TASK DATA
==============================

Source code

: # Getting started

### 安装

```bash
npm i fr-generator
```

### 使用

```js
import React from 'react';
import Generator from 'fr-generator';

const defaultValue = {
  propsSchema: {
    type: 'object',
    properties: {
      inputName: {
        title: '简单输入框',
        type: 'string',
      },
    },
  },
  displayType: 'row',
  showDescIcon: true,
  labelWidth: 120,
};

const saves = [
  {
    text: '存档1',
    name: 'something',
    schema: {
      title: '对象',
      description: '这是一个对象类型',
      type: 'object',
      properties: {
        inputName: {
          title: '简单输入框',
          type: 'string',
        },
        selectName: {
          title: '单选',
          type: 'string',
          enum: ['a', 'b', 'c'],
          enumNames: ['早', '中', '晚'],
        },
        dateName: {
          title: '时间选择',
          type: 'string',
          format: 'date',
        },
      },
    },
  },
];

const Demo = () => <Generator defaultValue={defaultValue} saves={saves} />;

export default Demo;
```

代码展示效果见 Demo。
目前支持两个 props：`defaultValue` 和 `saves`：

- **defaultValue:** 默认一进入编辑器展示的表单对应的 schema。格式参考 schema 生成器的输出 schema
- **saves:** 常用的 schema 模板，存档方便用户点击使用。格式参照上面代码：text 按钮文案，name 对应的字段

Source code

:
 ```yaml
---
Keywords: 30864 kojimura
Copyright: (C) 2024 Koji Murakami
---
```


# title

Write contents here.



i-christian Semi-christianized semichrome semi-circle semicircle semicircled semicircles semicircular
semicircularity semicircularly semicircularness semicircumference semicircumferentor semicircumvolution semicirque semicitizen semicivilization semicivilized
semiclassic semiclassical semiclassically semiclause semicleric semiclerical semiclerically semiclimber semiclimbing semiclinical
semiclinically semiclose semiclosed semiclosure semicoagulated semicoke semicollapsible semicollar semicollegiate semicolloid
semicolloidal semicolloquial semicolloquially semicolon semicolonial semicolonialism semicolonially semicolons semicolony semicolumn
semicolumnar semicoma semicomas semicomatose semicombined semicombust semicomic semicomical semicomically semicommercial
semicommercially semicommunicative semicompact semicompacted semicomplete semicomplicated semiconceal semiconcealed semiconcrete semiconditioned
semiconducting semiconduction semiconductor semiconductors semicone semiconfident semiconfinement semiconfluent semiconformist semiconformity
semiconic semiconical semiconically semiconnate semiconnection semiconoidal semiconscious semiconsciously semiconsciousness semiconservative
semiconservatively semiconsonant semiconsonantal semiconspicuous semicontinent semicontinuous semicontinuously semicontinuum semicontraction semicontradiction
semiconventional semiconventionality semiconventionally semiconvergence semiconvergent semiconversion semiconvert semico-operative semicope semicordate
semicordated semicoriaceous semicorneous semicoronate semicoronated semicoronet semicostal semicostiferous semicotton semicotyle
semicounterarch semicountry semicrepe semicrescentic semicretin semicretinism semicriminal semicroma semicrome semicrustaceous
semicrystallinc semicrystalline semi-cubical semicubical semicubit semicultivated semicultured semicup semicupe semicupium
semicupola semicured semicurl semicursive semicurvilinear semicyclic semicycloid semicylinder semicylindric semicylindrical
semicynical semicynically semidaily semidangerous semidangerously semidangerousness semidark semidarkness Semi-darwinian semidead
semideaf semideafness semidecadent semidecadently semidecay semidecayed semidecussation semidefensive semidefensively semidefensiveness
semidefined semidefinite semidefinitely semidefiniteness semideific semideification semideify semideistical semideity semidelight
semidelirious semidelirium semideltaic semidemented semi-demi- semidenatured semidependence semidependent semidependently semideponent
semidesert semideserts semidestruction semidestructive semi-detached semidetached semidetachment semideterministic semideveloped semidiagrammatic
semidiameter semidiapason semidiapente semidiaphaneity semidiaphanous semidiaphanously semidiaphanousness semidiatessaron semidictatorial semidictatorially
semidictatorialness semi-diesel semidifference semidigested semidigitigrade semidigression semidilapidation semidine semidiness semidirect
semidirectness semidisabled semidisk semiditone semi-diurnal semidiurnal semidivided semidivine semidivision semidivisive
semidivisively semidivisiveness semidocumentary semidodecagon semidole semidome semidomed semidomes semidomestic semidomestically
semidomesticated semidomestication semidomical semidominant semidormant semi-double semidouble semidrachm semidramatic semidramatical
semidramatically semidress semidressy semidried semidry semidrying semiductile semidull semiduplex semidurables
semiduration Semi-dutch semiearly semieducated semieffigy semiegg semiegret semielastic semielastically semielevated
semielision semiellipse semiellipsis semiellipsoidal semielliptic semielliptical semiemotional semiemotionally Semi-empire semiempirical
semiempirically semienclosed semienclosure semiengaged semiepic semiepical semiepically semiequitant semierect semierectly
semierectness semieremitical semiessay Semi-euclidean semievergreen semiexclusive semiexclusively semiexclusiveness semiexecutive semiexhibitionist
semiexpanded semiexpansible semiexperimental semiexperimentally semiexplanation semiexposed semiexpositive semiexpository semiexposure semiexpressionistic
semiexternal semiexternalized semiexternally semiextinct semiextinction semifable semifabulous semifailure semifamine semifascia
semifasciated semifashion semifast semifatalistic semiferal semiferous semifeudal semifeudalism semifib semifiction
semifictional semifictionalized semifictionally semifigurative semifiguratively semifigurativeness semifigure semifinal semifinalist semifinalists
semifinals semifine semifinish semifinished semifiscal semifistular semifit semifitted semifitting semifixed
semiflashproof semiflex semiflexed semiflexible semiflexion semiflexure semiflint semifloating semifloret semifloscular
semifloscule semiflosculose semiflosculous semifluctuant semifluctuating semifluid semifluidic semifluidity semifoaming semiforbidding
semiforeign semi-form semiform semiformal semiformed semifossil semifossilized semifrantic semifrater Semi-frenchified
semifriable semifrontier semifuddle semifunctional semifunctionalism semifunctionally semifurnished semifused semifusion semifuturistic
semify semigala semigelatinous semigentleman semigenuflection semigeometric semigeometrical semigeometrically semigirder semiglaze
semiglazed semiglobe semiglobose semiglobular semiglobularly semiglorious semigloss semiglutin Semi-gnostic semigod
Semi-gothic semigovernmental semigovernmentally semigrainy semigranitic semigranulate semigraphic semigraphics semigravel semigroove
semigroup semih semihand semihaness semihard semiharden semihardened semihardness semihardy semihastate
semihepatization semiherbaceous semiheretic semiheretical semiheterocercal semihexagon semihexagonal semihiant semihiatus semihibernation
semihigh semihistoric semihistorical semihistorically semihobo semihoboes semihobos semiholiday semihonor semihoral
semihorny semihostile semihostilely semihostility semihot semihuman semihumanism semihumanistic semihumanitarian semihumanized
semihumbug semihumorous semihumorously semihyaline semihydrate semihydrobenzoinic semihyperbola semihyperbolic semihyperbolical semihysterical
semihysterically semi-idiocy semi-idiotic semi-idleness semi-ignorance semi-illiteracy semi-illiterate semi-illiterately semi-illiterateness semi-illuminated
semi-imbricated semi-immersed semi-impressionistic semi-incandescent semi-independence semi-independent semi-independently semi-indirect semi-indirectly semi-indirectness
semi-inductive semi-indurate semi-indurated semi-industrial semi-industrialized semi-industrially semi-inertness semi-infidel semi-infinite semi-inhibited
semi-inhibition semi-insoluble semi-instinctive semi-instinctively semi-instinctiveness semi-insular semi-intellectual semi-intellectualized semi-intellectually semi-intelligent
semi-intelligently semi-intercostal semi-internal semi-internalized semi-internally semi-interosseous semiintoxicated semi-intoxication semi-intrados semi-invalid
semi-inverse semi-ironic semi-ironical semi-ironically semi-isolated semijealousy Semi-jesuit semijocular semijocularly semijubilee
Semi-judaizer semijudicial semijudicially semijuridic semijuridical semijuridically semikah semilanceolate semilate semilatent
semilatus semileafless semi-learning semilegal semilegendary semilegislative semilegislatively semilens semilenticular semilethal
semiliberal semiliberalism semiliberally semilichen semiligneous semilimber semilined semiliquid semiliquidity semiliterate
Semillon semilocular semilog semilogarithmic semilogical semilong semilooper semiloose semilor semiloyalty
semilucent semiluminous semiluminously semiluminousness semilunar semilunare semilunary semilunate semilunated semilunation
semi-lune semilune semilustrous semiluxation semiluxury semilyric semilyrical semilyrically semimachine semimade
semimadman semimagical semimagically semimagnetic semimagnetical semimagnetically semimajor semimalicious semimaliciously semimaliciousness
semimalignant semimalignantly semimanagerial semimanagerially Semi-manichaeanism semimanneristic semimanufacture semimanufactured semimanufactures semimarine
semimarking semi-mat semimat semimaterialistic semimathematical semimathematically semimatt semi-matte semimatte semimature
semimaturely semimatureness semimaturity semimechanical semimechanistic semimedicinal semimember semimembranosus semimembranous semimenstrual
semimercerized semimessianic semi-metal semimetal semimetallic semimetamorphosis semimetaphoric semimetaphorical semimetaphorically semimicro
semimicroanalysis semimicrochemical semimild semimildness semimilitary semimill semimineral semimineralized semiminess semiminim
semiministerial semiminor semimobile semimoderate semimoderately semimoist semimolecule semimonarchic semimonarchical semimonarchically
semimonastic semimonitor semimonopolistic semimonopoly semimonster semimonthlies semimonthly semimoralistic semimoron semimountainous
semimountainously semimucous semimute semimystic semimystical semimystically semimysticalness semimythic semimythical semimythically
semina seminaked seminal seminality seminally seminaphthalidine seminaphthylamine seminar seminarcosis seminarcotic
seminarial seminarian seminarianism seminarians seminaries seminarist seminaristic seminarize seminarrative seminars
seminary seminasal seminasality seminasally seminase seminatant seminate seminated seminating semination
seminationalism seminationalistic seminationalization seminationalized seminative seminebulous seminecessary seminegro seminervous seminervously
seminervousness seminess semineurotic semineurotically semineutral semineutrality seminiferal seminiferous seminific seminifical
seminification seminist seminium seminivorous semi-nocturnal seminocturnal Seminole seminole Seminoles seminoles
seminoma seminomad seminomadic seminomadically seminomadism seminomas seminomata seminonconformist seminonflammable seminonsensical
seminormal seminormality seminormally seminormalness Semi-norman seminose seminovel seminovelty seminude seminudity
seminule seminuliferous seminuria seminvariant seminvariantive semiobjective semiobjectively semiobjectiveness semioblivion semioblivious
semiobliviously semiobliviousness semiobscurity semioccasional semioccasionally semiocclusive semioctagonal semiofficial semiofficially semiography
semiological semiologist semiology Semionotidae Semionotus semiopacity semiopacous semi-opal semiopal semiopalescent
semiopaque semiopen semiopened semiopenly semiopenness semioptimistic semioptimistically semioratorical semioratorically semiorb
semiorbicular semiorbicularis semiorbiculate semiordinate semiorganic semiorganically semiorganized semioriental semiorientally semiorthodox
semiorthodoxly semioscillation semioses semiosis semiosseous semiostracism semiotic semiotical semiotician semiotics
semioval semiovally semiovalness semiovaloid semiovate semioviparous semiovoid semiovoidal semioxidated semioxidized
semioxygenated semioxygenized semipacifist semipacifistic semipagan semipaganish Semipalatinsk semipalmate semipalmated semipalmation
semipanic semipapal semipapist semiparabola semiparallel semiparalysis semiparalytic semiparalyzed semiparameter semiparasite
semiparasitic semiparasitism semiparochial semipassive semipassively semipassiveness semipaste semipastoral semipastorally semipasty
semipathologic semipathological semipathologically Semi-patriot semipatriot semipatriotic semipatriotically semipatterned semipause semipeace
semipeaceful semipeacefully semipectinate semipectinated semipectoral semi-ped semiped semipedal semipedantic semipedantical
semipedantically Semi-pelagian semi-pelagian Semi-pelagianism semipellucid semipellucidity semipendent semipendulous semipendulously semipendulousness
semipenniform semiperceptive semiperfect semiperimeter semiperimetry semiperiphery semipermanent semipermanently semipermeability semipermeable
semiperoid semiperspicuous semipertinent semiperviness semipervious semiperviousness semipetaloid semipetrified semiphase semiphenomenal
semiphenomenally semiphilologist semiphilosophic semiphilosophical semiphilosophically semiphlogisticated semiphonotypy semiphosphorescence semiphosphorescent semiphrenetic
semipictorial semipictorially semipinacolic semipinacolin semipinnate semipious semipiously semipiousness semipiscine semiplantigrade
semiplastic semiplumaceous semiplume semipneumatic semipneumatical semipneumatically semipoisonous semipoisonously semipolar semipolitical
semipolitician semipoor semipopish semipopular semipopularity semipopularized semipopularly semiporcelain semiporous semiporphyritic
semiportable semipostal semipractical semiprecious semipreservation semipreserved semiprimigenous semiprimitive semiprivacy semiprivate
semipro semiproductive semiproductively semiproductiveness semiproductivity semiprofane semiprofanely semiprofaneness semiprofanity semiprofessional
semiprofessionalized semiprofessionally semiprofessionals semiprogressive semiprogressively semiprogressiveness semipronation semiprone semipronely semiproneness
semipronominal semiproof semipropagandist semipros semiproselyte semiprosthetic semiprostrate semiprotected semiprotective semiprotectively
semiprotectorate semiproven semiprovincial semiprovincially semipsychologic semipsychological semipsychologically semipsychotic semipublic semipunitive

==============================

WHAT IS BEING ASKED
The lines you need are those holding the word "import"; copy each of them from the material above.

SOLUTION TO THE PROBLEM
import React from 'react';
import Generator from 'fr-generator';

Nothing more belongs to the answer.